Expenditure on acquired trademarks, licences, customer lists and computer software is amortised using the straight-line basis over their estimated useful lives between 2 to 10 years. Goodwill is not amortised, but is tested for impairment annually.

Refer to note 39.3 for details of new business combinations during the year.

  Goodwill and indefinite life intangible assets
  A summary of the goodwill and indefinite life intangible assets by cash generating unit and related assumptions applied for impairment testing purposes are as follows:
             
  Cash-generating units (CGUs) Indefinite life
intangible
assets*
2014
Rm
  Goodwill
2014
Rm
Pre tax
discount
rate
2014 %
Terminal
growth rate
2014 %
  Logistics Africa          
  CIC Holdings Ltd     468 16,6 6,0
  Imperial Health Sciences     194 20,7 4,5
  Eco Health Ltd     463 20,4 9,0
  Logistics International          
  Panopa Group     487 8,4 1,5
  Neska Group     146 8,3 1,5
  Reederei Group     759 9,0 1,5
  Lehnkering Group     1 076 8,4 1,5
  Lubcke Marine     58 7,8 1,5
  Rijnaarde BV     87 8,4 1,5
  Vehicle import, distribution and dealerships          
  Uvundlu Investments (Pty) Ltd     56 19,2 4,5
  E-Z-Go Golf Carts     55 16,6 4,5
  Renault SA (Pty) Ltd 222   98 15,7 4,5
  Vehicle retail, rental and after market parts          
  Beekman Super Canopies (Pty) Ltd     76 20,1 4,5
  Orwell Trucks Ltd     57 13,3 2,0
  Midas (Pty) Ltd     202 16,0 4,5
    222   4 282    
  Aggregate of immaterial indefinite life intangible assets and goodwill 45   455    
  Carrying value 267   4 737    
  * Included as part of customer lists and contracts above.
   
  Goodwill impairment testing
 

Goodwill is allocated to the appropriate CGUs according to the type of business and where it operates. The CGUs represent the identifiable assets for which an active market exists and which generate independent cash flows for the Group.

External and internal factors surrounding the business operations play a role in determining an indication of impairment. In addition the carrying amount of goodwill is subject to an annual impairment test. Impairment tests are carried out on all goodwill balances within each CGU.

Impairment of goodwill arises when the recoverable amount of the CGU, including goodwill is less than the carrying value. The recoverable amount is determined as the greater of the fair value less costs to sell or the value in use. It is difficult to use the fair value less costs to sell as a reliable estimate is not easily obtainable in determining the recoverable amount. Therefore the value in use method is used to assess the goodwill for impairment.

Key assumptions used in value in use calculations

Cash flow projections

The value in use is calculated using the forecasted cash inflows and outflows which are expected to be derived from continuing use of the CGU and its ultimate disposal. Cash flow projections for financial forecasts are based on expected revenue, operating margins, working capital requirements and capital expenditure, which were approved by senior management.
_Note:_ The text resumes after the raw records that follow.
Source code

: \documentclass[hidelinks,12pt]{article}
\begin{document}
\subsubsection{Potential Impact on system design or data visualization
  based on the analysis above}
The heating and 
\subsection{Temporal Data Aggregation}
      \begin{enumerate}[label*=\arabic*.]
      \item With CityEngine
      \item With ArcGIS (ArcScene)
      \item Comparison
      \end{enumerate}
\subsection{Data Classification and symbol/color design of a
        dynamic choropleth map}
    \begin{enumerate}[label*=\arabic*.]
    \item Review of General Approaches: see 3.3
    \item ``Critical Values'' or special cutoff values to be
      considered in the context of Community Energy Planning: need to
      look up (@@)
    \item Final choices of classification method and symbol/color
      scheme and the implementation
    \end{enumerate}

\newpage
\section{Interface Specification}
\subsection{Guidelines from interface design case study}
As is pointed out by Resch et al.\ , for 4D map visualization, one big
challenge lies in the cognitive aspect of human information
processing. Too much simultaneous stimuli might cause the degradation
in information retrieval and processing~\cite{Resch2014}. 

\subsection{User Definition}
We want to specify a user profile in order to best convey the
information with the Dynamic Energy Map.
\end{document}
The expected revenues were based on market share assumptions, volume growth and price increases. No significant change in market share was assumed during the forecasted period and is based on the average market share in the period immediately before the forecast period. Volume growth was based on average growth experienced in recent years. The exchange rates used in the cash flow projections were consistent with external sources of information.
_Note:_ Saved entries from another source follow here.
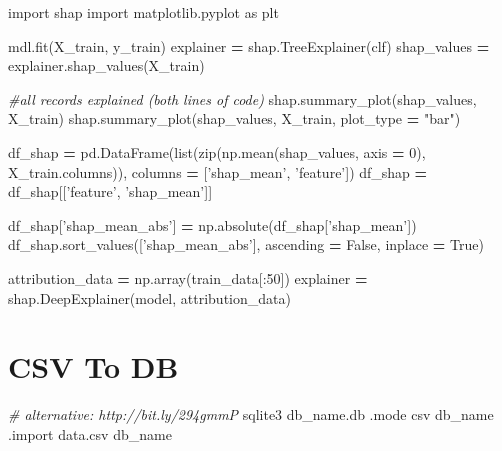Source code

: \documentclass[]{book}
\newenvironment{Shaded}{\begin{snugshade}}{\end{snugshade}}
\newcommand{\BuiltInTok}[1]{#1}
\newcommand{\CommentTok}[1]{\textcolor[rgb]{0.56,0.35,0.01}{\textit{#1}}}
\newcommand{\DecValTok}[1]{\textcolor[rgb]{0.00,0.00,0.81}{#1}}
\newcommand{\ExtensionTok}[1]{#1}
\newcommand{\ImportTok}[1]{#1}
\newcommand{\NormalTok}[1]{#1}
\newcommand{\OperatorTok}[1]{\textcolor[rgb]{0.81,0.36,0.00}{\textbf{#1}}}
\newcommand{\StringTok}[1]{\textcolor[rgb]{0.31,0.60,0.02}{#1}}
\newcommand{\VariableTok}[1]{\textcolor[rgb]{0.00,0.00,0.00}{#1}}
\begin{document}
\begin{Shaded}
\begin{Highlighting}[]
\ImportTok{import}\NormalTok{ shap}
\ImportTok{import}\NormalTok{ matplotlib.pyplot }\ImportTok{as}\NormalTok{ plt}

\NormalTok{mdl.fit(X_train, y_train)}
\NormalTok{explainer }\OperatorTok{=}\NormalTok{ shap.TreeExplainer(clf)}
\NormalTok{shap_values }\OperatorTok{=}\NormalTok{ explainer.shap_values(X_train)}

\CommentTok{#all records explained (both lines of code)}
\NormalTok{shap.summary_plot(shap_values, X_train)}
\NormalTok{shap.summary_plot(shap_values, X_train, plot_type }\OperatorTok{=} \StringTok{"bar"}\NormalTok{)}

\NormalTok{df_shap }\OperatorTok{=}\NormalTok{ pd.DataFrame(}\BuiltInTok{list}\NormalTok{(}\BuiltInTok{zip}\NormalTok{(np.mean(shap_values, axis }\OperatorTok{=} \DecValTok{0}\NormalTok{), X_train.columns)),}
\NormalTok{                       columns }\OperatorTok{=}\NormalTok{ [}\StringTok{'shap_mean'}\NormalTok{, }\StringTok{'feature'}\NormalTok{])}
\NormalTok{df_shap }\OperatorTok{=}\NormalTok{ df_shap[[}\StringTok{'feature'}\NormalTok{, }\StringTok{'shap_mean'}\NormalTok{]]}

\NormalTok{df_shap[}\StringTok{'shap_mean_abs'}\NormalTok{] }\OperatorTok{=}\NormalTok{ np.absolute(df_shap[}\StringTok{'shap_mean'}\NormalTok{])}
\NormalTok{df_shap.sort_values([}\StringTok{'shap_mean_abs'}\NormalTok{], ascending }\OperatorTok{=} \VariableTok{False}\NormalTok{, inplace }\OperatorTok{=} \VariableTok{True}\NormalTok{)}

\NormalTok{attribution_data }\OperatorTok{=}\NormalTok{ np.array(train_data[:}\DecValTok{50}\NormalTok{])}
\NormalTok{explainer }\OperatorTok{=}\NormalTok{ shap.DeepExplainer(model, attribution_data)}
\end{Highlighting}
\end{Shaded}

\hypertarget{csv-to-db}{%
\section{CSV To DB}\label{csv-to-db}}

\begin{Shaded}
\begin{Highlighting}[]
\CommentTok{# alternative: http://bit.ly/294gmmP}
\ExtensionTok{sqlite3}\NormalTok{ db_name.db}
\ExtensionTok{.mode}\NormalTok{ csv db_name}
\ExtensionTok{.import}\NormalTok{ data.csv db_name}
\end{Highlighting}
\end{Shaded}
\end{document}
Operating margins reflect past experience but adjusted for any expected changes for the individual CGU’s.

These cash flow projections cover a five-year forecast period, which are then extrapolated into perpetuity using applicable terminal growth rates.

The key assumptions used in arriving at projected cash flows were as follows:

Logistics Africa - Revenue growth and the operating margins.
Logistics International - Market share assumptions and operating margins.
Vehicle import, distribution and dealerships - Volume growth, and exchange rates affecting the purchase price in relation to the vehicle selling price increases.
Vehicle retail, rental and after market parts - Market share assumptions and operating margins.

Growth rates

Growth rates applied during the five year forecasted period were determined based on future trends within the industry, geographic location and past experience within the operating divisions. Growth rates can fluctuate from year to year based on the assumptions used to determine these rates.
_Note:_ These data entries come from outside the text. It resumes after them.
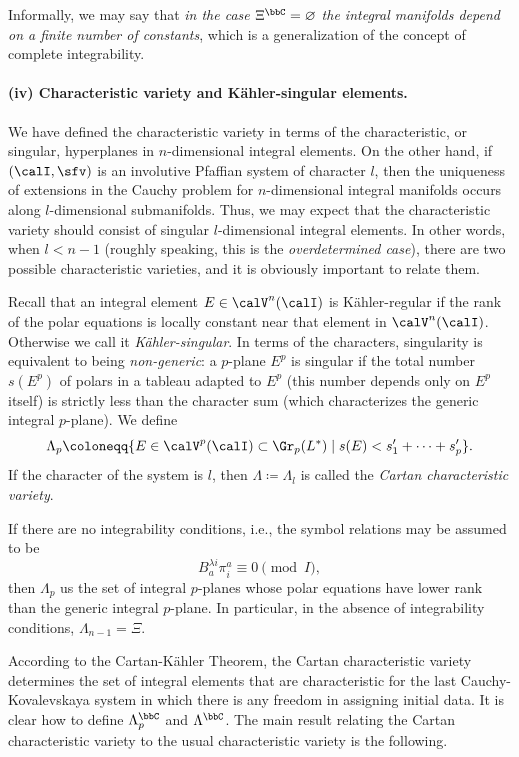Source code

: Informally, we may say that \emph{in the case $\Xi^\bbC=\varnothing$ the integral manifolds depend on a finite number of constants}, which is a generalization of the concept of complete integrability.

\paragraph{(iv) Characteristic variety and K\"ahler-singular elements.} We have defined the characteristic variety in terms of the characteristic, or singular, hyperplanes in $n$-dimensional integral elements. On the other hand, if $(\calI,\sfv)$ is an involutive Pfaffian system of character $l$, then the uniqueness of extensions in the Cauchy problem for $n$-dimensional integral manifolds occurs along $l$-dimensional submanifolds. Thus, we may expect that the characteristic variety should consist of singular $l$-dimensional integral elements. In other words, when $l<n-1$ (roughly speaking, this is the \emph{overdetermined case}), there are two possible characteristic varieties, and it is obviously important to relate them.

Recall that an integral element $E\in\calV^n(\calI)$ is K\"ahler-regular if the rank of the polar equations is locally constant near that element in $\calV^n(\calI)$. Otherwise we call it \emph{K\"ahler-singular}. In terms of the characters, singularity is equivalent to being \emph{non-generic}: a $p$-plane $E^p$ is singular if the total number $s(E^p)$ of polars in a tableau adapted to $E^p$ (this number depends only on $E^p$ itself) is strictly less than the character sum (which characterizes the generic integral $p$-plane). We define 
\[\Lambda_p\coloneqq \{E\in \calV^p(\calI)\subset \Gr_p(L^\ast)\mid s(E)<s'_1+\cdots+s'_p\}.\]
If the character of the system is $l$, then $\Lambda\coloneqq \Lambda_l$ is called the \emph{Cartan characteristic variety}. 

If there are no integrability conditions, i.e., the symbol relations may be assumed to be 
\[B^{\lambda i}_a \pi^a_i\equiv 0\pmod{I},\]
then $\Lambda_p$ us the set of integral $p$-planes whose polar equations have lower rank than the generic integral $p$-plane. In particular, in the absence of integrability conditions, $\Lambda_{n-1}=\Xi$.

According to the Cartan-K\"ahler Theorem, the Cartan characteristic variety determines the set of integral elements that are characteristic for the last Cauchy-Kovalevskaya system in which there is any freedom in assigning initial data. It is clear how to define $\Lambda_p^\bbC$ and $\Lambda^\bbC$. The main result relating the Cartan characteristic variety to the usual characteristic variety is the following.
The Group used steady growth rates (terminal growth rates) to extrapolate revenues beyond the forecasted period, which were consistent with publicly available information relating to long-term average growth rates for each of the markets in which each of the respective CGUs operates.

Discount rates applied

The discount rates present the current market assessment of the risks for each CGU, taking into consideration the time value of money and individual risks of the underlying assets that have not been incorporated in the cash flow projections. The discount rate calculations are derived from the CGU’s weighted average cost of capital and takes into account both the cost of debt and the cost of equity.

The cost of equity was arrived at by using the capital asset pricing model (CAPM) which, where necessary, takes into account an equity risk premium and a small stock premium. The CAPM uses market betas of comparable entities in arriving at the cost of equity. The cost of debt is based on the interest-bearing borrowings the CGU is obliged to service.

The debt to equity ratio was determined by applying market value weights based on theoretical target gearing levels, giving consideration to industry averages and using data of comparable entities.

  Goodwill impairments
  During the current year the Group impaired goodwill amounting to R38 million (2013: R139 million) in the following operating segments. The goodwill impairment is included within exceptional items in profit or loss.
   
    2014
Rm
  2013
Rm
  Operating segment      
  Logistics Africa 30   107
  Vehicle retail, rental and after market parts 8   32
    38   139
 

The goodwill impairments are as a result of contracts lost and CGUs not achieving profit targets as originally estimated at the time of acquisition.

Change in key assumptions and conclusion

The directors believe that any reasonable possible change in the key assumptions on which the recoverable amount is based would not cause the aggregate carrying amount to exceed the aggregate recoverable amount of the CGU.